[ARC5] An Interesting Failure Mode

Robert Eleazer releazer at earthlink.net
Wed Dec 14 08:20:25 EST 2016


Well, even though typically it is -12F outside at 20,000 ft that does not mean that inside the Oboe box it was not too warm and toasty.  

I have not seen cooling fans used on very many avionics.  The ARC-27 has a fan that circulates air between the inner and outer cases, and that was a radio used mainly in air conditioned aircraft.  Of course, it is sealed, and the wind can't get in and out so the fan needs to cool the case.  

My AVQ-55 radar has a fan to blow air into the electronics, and I think it was mainly used in unpressurized non-air conditioned fairly light aircraft.
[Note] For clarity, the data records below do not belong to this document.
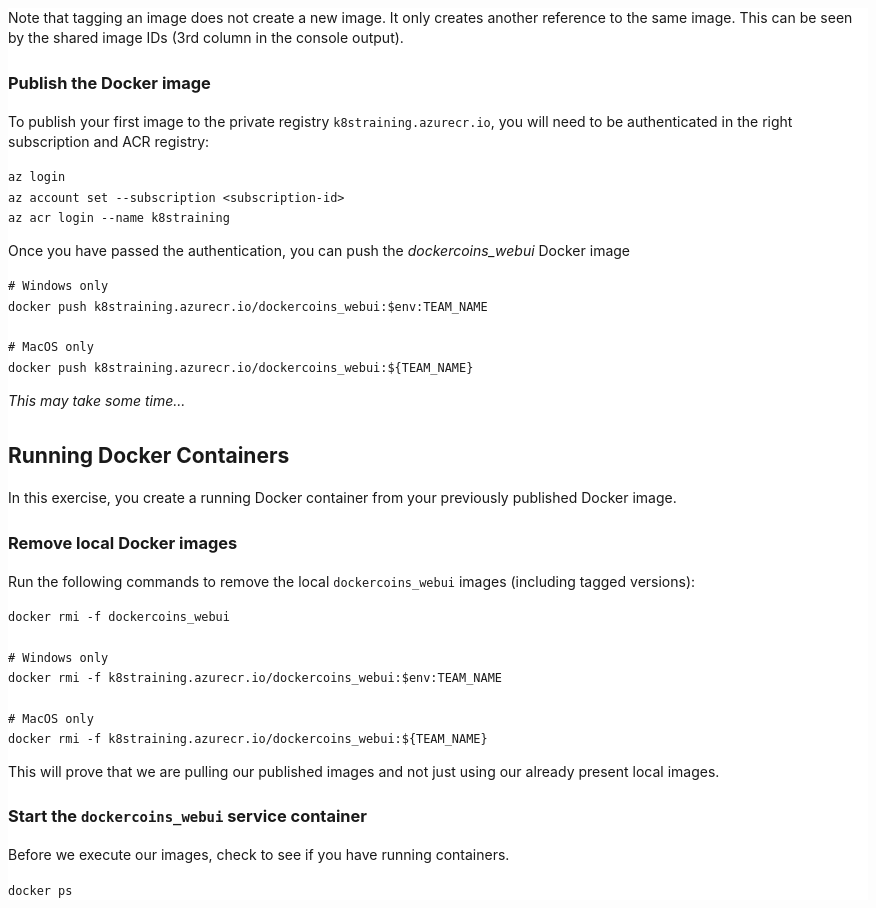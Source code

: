 Note that tagging an image does not create a new image. It only creates another reference to the same image. This can be seen by the shared image IDs (3rd column in the console output).

### Publish the Docker image

To publish your first image to the private registry `k8straining.azurecr.io`, you will need to be authenticated in the right subscription and ACR registry:

```console
az login
az account set --subscription <subscription-id>
az acr login --name k8straining
```

Once you have passed the authentication, you can push the _dockercoins_webui_ Docker image

```console
# Windows only
docker push k8straining.azurecr.io/dockercoins_webui:$env:TEAM_NAME

# MacOS only
docker push k8straining.azurecr.io/dockercoins_webui:${TEAM_NAME}
```

_This may take some time..._

## Running Docker Containers

In this exercise, you create a running Docker container from your previously published Docker image.

### Remove local Docker images

Run the following commands to remove the local `dockercoins_webui` images (including tagged versions):

```console
docker rmi -f dockercoins_webui

# Windows only
docker rmi -f k8straining.azurecr.io/dockercoins_webui:$env:TEAM_NAME

# MacOS only
docker rmi -f k8straining.azurecr.io/dockercoins_webui:${TEAM_NAME}
```

This will prove that we are pulling our published images and not just using our already present local images.

### Start the `dockercoins_webui` service container

Before we execute our images, check to see if you have running containers.

```console
docker ps
```
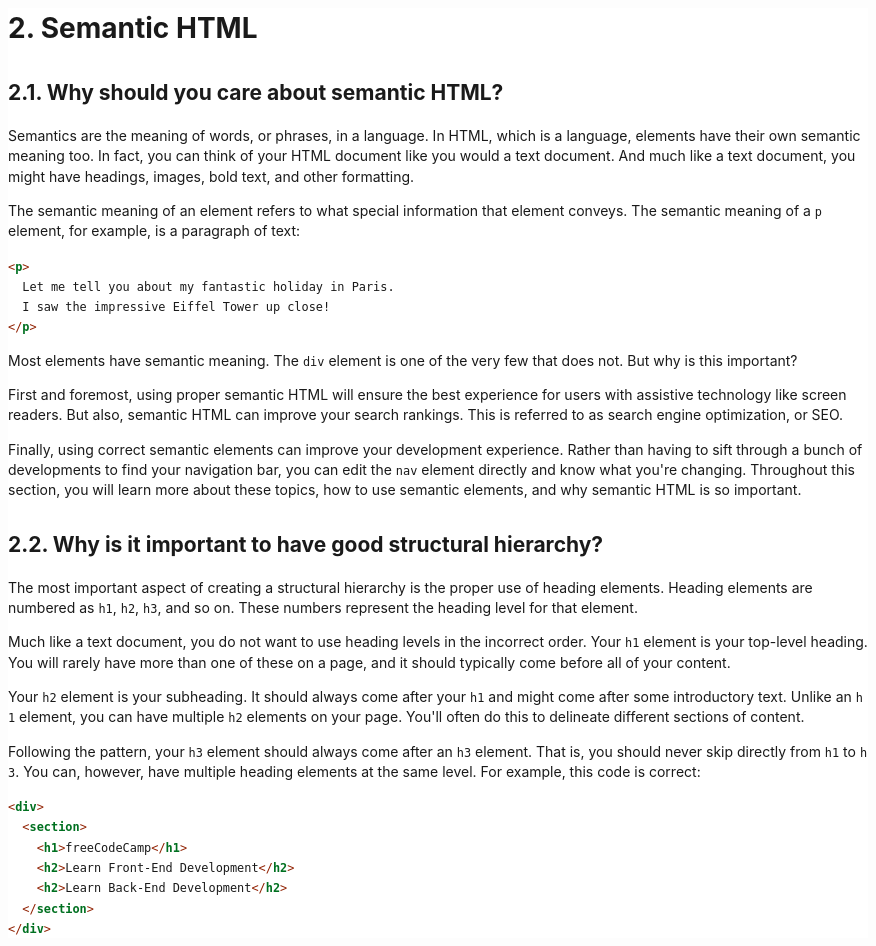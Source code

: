 # 2. Semantic HTML

## 2.1. Why should you care about semantic HTML?

Semantics are the meaning of words, or phrases, in a language. In HTML, which is a language, elements have their own semantic meaning too. In fact, you can think of your HTML document like you would a text document. And much like a text document, you might have headings, images, bold text, and other formatting.

The semantic meaning of an element refers to what special information that element conveys. The semantic meaning of a <code>p</code> element, for example, is a paragraph of text:


```html
<p>
  Let me tell you about my fantastic holiday in Paris.
  I saw the impressive Eiffel Tower up close!
</p>
```

Most elements have semantic meaning. The <code>div</code> element is one of the very few that does not. But why is this important?

First and foremost, using proper semantic HTML will ensure the best experience for users with assistive technology like screen readers. But also, semantic HTML can improve your search rankings. This is referred to as search engine optimization, or SEO.

Finally, using correct semantic elements can improve your development experience. Rather than having to sift through a bunch of developments to find your navigation bar, you can edit the <code>nav</code> element directly and know what you're changing. Throughout this section, you will learn more about these topics, how to use semantic elements, and why semantic HTML is so important.

## 2.2. Why is it important to have good structural hierarchy?

The most important aspect of creating a structural hierarchy is the proper use of heading elements. Heading elements are numbered as <code>h1</code>, <code>h2</code>, <code>h3</code>, and so on. These numbers represent the heading level for that element.

Much like a text document, you do not want to use heading levels in the incorrect order. Your <code>h1</code> element is your top-level heading. You will rarely have more than one of these on a page, and it should typically come before all of your content.

Your <code>h2</code> element is your subheading. It should always come after your <code>h1</code> and might come after some introductory text. Unlike an <code>h1</code> element, you can have multiple <code>h2</code> elements on your page. You'll often do this to delineate different sections of content.

Following the pattern, your <code>h3</code> element should always come after an <code>h3</code> element. That is, you should never skip directly from <code>h1</code> to <code>h3</code>. You can, however, have multiple heading elements at the same level. For example, this code is correct:


```html
<div>
  <section>
    <h1>freeCodeCamp</h1>
    <h2>Learn Front-End Development</h2>
    <h2>Learn Back-End Development</h2>
  </section>
</div>
```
Interesting item on a radar range calibrator I have.  It uses a lot of sub-miniature tubes and has a cooling fan.  The equipment works on 115VAC 60 cycles but the fan runs on 90 VDC; a selenium rectifier turns the AC line voltage into DC.  I assume they did that so that the rotating field from an AC motor did not cause interference to the calibrator.

Also, I wonder about that "Hoover vacuum cleaner motor" used in the Oboe fan.  I assume that was an AC motor?  Where did they get the AC?  From the same power supply that supplied the radar equipment?  And why did they not use a DC motor?     

By the way, the Oboe system was called that because of the sound it made if you tuned the signal.